Your assignment
A single number is the expected answer: the count of lines in the listing that hold the word "files".

Records for processing
*** Begin section ***

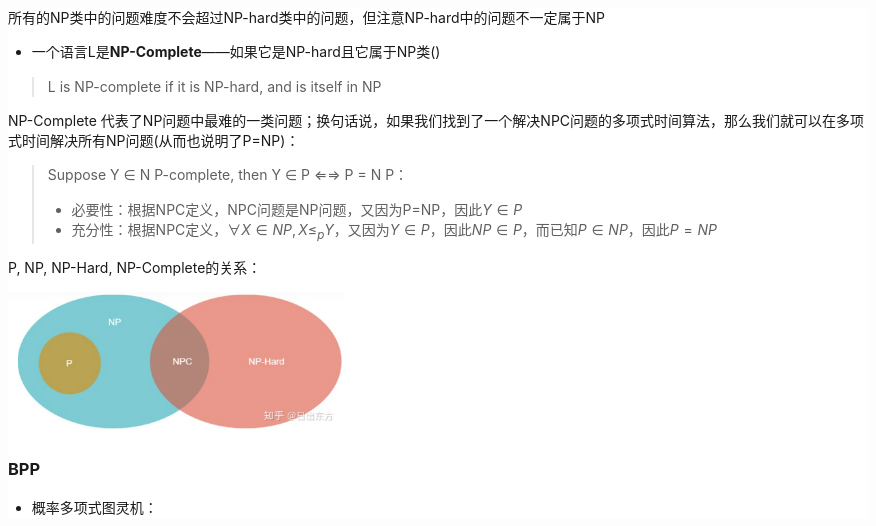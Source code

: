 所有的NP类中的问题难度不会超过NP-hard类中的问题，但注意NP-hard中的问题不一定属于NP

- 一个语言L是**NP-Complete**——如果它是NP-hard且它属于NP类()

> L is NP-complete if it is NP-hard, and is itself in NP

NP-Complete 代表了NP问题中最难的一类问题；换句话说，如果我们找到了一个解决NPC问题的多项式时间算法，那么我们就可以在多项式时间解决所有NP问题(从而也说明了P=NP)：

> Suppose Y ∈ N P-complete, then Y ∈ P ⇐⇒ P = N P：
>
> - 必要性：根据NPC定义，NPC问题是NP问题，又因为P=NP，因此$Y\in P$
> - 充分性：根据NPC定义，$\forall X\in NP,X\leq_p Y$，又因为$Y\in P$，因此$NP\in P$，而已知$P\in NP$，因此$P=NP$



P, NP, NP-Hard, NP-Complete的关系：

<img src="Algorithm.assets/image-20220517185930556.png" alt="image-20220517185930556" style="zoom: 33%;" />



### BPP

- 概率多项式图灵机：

*** End section ***
*** Begin section ***

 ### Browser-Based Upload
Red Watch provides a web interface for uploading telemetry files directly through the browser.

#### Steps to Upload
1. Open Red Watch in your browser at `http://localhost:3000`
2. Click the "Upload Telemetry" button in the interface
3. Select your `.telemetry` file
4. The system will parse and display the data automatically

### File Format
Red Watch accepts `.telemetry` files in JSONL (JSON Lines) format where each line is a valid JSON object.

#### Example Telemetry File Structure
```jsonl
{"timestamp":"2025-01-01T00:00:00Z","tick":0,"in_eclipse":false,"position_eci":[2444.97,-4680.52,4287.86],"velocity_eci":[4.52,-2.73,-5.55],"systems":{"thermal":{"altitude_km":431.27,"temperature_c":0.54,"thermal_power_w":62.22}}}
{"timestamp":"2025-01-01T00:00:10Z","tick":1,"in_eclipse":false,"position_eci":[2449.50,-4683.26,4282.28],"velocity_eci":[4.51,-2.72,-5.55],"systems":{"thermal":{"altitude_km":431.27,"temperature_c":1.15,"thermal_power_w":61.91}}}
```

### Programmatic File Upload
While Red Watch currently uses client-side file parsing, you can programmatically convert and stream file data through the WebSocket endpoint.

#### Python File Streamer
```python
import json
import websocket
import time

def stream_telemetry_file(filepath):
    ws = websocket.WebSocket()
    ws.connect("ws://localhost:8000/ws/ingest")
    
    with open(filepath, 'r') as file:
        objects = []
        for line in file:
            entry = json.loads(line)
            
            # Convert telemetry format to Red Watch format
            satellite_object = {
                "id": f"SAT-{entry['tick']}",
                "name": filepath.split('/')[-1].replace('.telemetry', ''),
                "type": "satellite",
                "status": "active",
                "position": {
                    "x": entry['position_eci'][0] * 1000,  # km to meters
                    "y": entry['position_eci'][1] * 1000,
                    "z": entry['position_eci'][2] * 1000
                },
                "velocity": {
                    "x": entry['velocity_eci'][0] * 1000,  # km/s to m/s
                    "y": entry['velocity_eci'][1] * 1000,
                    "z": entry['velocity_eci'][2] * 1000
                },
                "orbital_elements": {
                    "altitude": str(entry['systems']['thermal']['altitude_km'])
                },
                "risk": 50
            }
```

*** End section ***

The completed task
2